GIVEN INFORMATION:
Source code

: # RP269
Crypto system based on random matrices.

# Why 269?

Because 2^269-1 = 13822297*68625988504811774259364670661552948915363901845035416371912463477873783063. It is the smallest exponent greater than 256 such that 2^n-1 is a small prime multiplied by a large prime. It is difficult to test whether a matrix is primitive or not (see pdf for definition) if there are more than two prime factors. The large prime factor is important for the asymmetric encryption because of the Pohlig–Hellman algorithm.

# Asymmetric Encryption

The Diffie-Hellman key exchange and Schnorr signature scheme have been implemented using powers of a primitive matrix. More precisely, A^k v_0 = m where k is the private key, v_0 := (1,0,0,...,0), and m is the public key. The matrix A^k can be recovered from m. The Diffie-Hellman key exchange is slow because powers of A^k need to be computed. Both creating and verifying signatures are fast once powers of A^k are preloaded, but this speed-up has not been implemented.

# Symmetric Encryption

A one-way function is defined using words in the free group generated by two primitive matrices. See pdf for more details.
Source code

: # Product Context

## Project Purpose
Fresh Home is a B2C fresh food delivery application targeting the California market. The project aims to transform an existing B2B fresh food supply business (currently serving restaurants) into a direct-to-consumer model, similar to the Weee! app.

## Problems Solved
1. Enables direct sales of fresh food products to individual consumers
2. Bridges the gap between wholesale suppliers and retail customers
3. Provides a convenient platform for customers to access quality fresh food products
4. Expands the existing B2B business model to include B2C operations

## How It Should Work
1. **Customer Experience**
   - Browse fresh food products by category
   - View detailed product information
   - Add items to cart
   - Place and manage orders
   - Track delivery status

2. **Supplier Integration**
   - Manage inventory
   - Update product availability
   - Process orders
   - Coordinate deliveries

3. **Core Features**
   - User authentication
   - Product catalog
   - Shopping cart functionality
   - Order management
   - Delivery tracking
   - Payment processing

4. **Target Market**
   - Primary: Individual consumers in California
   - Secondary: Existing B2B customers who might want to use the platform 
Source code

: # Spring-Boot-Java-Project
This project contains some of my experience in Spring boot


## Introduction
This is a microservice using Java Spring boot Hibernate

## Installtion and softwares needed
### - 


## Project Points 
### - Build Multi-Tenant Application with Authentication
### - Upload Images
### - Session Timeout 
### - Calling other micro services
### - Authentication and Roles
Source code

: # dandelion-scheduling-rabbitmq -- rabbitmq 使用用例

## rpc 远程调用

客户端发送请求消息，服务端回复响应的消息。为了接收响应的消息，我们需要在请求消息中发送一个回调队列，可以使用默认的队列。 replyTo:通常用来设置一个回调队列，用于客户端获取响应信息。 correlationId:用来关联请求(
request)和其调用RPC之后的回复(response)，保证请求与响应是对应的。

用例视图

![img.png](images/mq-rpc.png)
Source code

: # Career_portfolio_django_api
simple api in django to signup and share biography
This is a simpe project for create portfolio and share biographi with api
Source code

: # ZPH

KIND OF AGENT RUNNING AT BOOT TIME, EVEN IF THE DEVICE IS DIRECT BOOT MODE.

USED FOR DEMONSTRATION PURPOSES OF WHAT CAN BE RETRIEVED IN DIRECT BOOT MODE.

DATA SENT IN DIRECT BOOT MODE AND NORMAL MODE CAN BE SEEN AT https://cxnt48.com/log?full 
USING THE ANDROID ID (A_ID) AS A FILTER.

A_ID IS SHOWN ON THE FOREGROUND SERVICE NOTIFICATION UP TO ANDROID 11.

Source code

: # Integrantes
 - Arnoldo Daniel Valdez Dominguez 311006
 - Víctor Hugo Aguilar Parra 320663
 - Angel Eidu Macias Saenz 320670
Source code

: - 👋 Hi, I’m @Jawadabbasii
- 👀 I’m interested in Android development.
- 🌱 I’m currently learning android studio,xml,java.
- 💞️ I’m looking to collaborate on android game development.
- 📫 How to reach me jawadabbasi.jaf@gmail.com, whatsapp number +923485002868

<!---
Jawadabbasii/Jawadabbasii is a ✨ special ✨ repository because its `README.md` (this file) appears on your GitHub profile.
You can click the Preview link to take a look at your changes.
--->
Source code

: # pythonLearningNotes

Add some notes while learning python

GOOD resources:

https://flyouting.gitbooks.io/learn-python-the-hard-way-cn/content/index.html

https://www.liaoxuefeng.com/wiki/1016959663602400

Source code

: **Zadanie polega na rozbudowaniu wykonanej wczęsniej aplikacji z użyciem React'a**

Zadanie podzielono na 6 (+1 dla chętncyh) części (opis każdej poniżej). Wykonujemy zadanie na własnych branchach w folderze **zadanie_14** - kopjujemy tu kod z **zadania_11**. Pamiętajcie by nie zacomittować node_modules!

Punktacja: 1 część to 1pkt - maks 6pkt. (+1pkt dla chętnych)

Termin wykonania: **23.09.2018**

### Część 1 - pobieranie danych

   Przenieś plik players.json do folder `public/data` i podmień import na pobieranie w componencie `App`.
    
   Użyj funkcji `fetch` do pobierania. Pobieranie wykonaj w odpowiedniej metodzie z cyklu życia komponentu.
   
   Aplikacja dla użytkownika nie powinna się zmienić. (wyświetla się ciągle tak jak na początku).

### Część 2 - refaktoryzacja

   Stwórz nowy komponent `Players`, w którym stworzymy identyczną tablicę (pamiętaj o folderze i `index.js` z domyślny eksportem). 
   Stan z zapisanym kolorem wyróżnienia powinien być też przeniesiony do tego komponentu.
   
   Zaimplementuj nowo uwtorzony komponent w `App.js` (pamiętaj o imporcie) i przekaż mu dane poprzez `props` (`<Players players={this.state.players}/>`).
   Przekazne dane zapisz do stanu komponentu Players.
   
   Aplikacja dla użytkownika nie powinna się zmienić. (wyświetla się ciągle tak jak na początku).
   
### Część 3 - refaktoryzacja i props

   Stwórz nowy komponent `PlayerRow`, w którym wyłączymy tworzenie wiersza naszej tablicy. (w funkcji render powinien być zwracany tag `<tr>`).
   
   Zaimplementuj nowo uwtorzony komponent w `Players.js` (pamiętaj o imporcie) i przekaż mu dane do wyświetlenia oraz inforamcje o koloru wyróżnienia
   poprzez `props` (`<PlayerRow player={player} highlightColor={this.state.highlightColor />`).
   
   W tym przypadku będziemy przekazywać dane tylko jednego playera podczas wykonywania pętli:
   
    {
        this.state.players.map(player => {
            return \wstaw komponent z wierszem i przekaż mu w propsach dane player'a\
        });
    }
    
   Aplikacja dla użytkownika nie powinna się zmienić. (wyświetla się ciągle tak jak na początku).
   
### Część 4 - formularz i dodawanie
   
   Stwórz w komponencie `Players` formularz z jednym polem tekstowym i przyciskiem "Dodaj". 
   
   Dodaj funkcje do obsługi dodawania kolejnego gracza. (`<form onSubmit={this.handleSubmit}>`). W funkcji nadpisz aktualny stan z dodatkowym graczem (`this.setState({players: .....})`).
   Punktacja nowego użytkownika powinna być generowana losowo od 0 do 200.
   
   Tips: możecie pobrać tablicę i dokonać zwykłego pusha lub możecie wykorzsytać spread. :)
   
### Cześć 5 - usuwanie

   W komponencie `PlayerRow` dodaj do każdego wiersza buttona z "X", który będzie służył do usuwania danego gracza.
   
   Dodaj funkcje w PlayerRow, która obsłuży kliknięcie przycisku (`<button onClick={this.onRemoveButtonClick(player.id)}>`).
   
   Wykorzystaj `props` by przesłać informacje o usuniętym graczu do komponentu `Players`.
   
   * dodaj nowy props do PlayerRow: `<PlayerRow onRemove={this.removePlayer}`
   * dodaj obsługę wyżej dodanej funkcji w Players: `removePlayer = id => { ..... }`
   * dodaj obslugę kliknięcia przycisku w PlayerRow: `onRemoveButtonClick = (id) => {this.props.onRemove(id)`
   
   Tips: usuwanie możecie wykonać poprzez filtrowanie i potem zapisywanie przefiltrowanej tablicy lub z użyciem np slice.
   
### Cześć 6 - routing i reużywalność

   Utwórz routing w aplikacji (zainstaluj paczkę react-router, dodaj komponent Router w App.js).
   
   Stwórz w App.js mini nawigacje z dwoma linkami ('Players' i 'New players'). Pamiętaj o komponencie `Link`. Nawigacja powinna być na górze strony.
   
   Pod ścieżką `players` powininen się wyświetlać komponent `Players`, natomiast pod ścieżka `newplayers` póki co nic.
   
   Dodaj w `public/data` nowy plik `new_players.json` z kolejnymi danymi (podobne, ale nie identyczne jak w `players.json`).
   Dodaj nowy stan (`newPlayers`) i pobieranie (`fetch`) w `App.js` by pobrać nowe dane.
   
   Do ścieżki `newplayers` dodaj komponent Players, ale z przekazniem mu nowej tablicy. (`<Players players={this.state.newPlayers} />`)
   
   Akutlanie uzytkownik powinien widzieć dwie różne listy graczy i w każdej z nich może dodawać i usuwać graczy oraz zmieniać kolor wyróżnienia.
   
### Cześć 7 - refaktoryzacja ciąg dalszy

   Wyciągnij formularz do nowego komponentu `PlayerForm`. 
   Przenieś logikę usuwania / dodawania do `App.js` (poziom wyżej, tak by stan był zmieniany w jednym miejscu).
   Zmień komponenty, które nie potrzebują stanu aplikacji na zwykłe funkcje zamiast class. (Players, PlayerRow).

ASSIGNMENT: Take the lines above from the first through the one containing "- Manage inventory" and reproduce them exactly; include nothing else.

EXERCISE SOLUTION:
Source code

: # RP269
Crypto system based on random matrices.

# Why 269?

Because 2^269-1 = 13822297*68625988504811774259364670661552948915363901845035416371912463477873783063. It is the smallest exponent greater than 256 such that 2^n-1 is a small prime multiplied by a large prime. It is difficult to test whether a matrix is primitive or not (see pdf for definition) if there are more than two prime factors. The large prime factor is important for the asymmetric encryption because of the Pohlig–Hellman algorithm.

# Asymmetric Encryption

The Diffie-Hellman key exchange and Schnorr signature scheme have been implemented using powers of a primitive matrix. More precisely, A^k v_0 = m where k is the private key, v_0 := (1,0,0,...,0), and m is the public key. The matrix A^k can be recovered from m. The Diffie-Hellman key exchange is slow because powers of A^k need to be computed. Both creating and verifying signatures are fast once powers of A^k are preloaded, but this speed-up has not been implemented.

# Symmetric Encryption

A one-way function is defined using words in the free group generated by two primitive matrices. See pdf for more details.
Source code

: # Product Context

## Project Purpose
Fresh Home is a B2C fresh food delivery application targeting the California market. The project aims to transform an existing B2B fresh food supply business (currently serving restaurants) into a direct-to-consumer model, similar to the Weee! app.

## Problems Solved
1. Enables direct sales of fresh food products to individual consumers
2. Bridges the gap between wholesale suppliers and retail customers
3. Provides a convenient platform for customers to access quality fresh food products
4. Expands the existing B2B business model to include B2C operations

## How It Should Work
1. **Customer Experience**
   - Browse fresh food products by category
   - View detailed product information
   - Add items to cart
   - Place and manage orders
   - Track delivery status

2. **Supplier Integration**
   - Manage inventory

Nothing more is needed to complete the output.